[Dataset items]
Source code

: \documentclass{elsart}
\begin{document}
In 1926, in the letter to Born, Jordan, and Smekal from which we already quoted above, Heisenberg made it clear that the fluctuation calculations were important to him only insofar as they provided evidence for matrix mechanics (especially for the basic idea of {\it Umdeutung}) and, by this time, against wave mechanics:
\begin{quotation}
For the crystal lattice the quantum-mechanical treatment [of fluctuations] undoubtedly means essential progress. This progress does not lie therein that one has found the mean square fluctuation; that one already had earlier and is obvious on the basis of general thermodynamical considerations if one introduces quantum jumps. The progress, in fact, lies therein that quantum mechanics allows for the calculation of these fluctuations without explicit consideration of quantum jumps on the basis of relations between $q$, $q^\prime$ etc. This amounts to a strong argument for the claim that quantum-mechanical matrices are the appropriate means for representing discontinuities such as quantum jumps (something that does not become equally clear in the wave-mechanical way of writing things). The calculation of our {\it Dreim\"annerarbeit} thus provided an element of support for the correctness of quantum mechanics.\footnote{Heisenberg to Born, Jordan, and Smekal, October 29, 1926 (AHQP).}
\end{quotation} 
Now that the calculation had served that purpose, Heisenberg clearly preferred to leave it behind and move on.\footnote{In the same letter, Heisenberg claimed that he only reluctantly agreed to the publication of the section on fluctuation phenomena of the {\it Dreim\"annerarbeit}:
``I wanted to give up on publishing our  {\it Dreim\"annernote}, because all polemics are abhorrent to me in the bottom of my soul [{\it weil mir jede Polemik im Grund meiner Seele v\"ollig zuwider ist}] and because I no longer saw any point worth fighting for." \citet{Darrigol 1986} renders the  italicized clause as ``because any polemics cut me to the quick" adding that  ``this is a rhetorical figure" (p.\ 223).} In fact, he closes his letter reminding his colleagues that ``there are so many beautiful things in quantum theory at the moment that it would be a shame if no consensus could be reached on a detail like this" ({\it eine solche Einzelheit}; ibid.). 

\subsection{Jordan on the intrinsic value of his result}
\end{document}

* * *

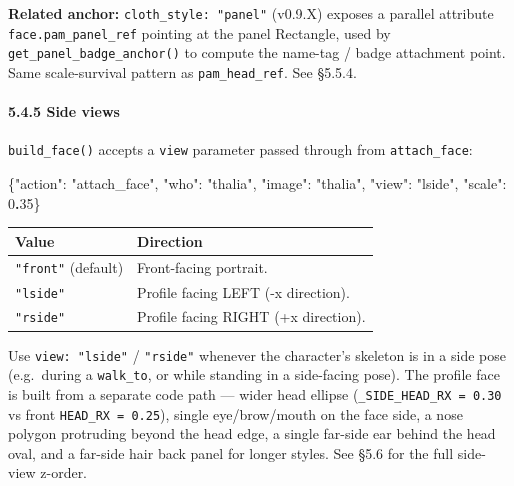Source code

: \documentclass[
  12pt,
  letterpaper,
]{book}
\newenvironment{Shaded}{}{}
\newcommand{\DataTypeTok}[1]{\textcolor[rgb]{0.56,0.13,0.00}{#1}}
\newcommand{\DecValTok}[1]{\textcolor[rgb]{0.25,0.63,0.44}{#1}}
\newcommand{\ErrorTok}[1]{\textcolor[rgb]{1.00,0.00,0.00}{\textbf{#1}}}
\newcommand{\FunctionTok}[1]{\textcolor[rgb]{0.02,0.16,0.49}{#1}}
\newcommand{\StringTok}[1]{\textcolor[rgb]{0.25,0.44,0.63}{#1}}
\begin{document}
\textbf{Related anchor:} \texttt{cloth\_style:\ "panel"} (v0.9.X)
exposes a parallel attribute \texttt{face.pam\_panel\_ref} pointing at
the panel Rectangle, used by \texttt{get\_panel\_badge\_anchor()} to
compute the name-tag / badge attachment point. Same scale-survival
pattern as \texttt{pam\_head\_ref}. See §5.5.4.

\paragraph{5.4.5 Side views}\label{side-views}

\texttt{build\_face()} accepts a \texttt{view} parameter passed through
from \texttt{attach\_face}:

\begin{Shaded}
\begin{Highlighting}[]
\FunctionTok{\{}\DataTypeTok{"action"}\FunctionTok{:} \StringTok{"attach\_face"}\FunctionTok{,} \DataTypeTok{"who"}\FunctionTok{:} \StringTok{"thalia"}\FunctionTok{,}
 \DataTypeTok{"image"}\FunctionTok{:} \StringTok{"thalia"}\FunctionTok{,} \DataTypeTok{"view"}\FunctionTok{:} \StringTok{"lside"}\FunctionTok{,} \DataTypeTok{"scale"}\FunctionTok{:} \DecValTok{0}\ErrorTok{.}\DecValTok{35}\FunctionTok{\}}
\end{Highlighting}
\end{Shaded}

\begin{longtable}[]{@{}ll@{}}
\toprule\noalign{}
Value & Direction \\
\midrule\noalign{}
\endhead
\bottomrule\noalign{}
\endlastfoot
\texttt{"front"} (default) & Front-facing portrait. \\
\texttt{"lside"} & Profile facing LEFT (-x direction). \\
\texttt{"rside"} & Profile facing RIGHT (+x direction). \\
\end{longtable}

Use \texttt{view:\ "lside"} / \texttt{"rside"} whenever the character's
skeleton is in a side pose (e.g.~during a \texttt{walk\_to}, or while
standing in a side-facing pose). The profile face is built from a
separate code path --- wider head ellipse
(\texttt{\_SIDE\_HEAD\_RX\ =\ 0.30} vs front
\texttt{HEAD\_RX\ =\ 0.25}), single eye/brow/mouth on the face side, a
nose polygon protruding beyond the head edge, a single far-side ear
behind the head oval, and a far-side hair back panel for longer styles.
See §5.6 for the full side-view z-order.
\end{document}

*TASK DETAILS*: If a line in the records above contains the word "rside", copy it.

*ANSWER TO THE PROBLEM*:
\texttt{"rside"} & Profile facing RIGHT (+x direction). \\
Use \texttt{view:\ "lside"} / \texttt{"rside"} whenever the character's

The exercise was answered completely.